Thursday, July 10, 2014

Putting This Bull Market Into Historical Perspective: History Suggests It's Extended

Yesterday we wrote about the how the current price level of the S&P 500 was about one standard deviation higher than its four year moving average price level (last chart below). We noted the rarity of this event, but stated that this precludes neither further market gains nor weakness, based on history. Indeed, there have been five instances in which stocks rose to two standard deviations above their four year moving average and at least ten instances where 20% market declines occurred when prices were at or lower than one standard deviation above their four year moving average.

Today, we'll take a slightly different tack to try to put this current bull market into historical perspective. Instead of analyzing the S&P 500 we'll use the Dow Jones Industrial Average since we have price history going back to 1900.

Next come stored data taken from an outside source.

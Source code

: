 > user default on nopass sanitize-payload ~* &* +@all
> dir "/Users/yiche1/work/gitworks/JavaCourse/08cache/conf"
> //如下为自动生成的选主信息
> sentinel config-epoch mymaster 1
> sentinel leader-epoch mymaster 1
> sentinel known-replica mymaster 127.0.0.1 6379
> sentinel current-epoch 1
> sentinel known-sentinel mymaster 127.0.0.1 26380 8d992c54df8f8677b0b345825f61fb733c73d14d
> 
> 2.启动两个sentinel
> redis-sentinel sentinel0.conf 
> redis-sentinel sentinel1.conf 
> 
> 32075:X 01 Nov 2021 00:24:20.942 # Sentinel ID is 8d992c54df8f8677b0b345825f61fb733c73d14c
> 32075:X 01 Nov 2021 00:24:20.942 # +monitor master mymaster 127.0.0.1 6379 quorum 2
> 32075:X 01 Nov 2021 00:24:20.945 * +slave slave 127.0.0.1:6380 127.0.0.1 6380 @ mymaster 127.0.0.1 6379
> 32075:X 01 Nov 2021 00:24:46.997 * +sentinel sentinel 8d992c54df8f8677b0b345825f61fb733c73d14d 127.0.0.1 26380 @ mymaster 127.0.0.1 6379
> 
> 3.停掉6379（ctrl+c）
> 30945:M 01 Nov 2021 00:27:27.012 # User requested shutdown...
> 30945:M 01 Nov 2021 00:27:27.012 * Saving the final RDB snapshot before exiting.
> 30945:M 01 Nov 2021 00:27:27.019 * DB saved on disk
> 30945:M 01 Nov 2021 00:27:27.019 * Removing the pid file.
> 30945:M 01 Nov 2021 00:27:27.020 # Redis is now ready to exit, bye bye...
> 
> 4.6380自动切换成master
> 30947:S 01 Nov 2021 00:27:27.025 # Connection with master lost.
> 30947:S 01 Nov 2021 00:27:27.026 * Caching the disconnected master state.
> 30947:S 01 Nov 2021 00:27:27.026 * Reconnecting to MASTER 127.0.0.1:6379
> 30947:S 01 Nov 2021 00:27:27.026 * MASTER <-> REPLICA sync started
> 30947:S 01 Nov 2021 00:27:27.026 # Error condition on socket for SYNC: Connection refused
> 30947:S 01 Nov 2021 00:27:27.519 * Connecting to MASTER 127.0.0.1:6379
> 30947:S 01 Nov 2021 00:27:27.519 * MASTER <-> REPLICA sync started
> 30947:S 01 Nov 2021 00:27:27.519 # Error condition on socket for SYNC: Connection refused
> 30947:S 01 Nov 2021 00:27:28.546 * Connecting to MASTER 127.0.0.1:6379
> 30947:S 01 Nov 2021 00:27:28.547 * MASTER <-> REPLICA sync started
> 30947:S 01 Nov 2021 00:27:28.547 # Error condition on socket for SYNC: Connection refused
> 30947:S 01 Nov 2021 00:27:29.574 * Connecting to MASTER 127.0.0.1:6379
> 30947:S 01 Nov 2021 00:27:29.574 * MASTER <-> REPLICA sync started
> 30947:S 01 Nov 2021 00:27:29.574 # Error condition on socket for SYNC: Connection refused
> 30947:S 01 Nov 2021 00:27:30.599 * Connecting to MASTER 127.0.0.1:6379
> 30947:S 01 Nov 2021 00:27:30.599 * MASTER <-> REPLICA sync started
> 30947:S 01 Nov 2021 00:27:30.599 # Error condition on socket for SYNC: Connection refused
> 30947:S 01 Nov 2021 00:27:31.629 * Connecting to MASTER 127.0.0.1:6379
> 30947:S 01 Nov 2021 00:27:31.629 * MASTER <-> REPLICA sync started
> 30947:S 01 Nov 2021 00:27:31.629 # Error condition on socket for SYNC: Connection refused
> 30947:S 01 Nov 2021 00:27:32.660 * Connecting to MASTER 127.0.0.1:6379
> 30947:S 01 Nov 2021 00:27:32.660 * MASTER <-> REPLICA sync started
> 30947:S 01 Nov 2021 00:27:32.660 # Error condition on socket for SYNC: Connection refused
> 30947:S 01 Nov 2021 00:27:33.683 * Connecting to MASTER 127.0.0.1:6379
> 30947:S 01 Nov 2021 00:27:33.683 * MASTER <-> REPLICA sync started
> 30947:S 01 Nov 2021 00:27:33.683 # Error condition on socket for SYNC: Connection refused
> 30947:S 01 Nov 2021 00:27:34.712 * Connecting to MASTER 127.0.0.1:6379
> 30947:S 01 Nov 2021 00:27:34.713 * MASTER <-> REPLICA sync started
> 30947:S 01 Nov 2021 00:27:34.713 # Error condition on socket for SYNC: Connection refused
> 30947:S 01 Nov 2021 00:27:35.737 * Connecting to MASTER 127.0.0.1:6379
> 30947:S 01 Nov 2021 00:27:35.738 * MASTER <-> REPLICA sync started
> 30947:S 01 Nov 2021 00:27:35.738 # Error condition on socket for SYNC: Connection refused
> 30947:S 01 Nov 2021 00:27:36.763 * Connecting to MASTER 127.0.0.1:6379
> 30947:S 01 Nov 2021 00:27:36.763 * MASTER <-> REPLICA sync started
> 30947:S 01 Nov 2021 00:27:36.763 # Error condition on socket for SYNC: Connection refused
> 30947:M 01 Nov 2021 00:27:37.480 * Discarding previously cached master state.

In the table below we have sorted from largest to smallest all of the cyclical bull markets going back to 1900. In the leftmost column is the total percent change of the cyclical bull and to the right of that is the start date of the cyclical bull. The rightmost section indicates the cumulative performance after each anniversary of the bull market. For instance, the current bull market that started in March 2009 has seen the Dow advance by 159% to date, and as of its fifth anniversary it had advanced by 135%. The key takeaway here is that the current cyclical bull is the sixth largest in history in terms of total price gain.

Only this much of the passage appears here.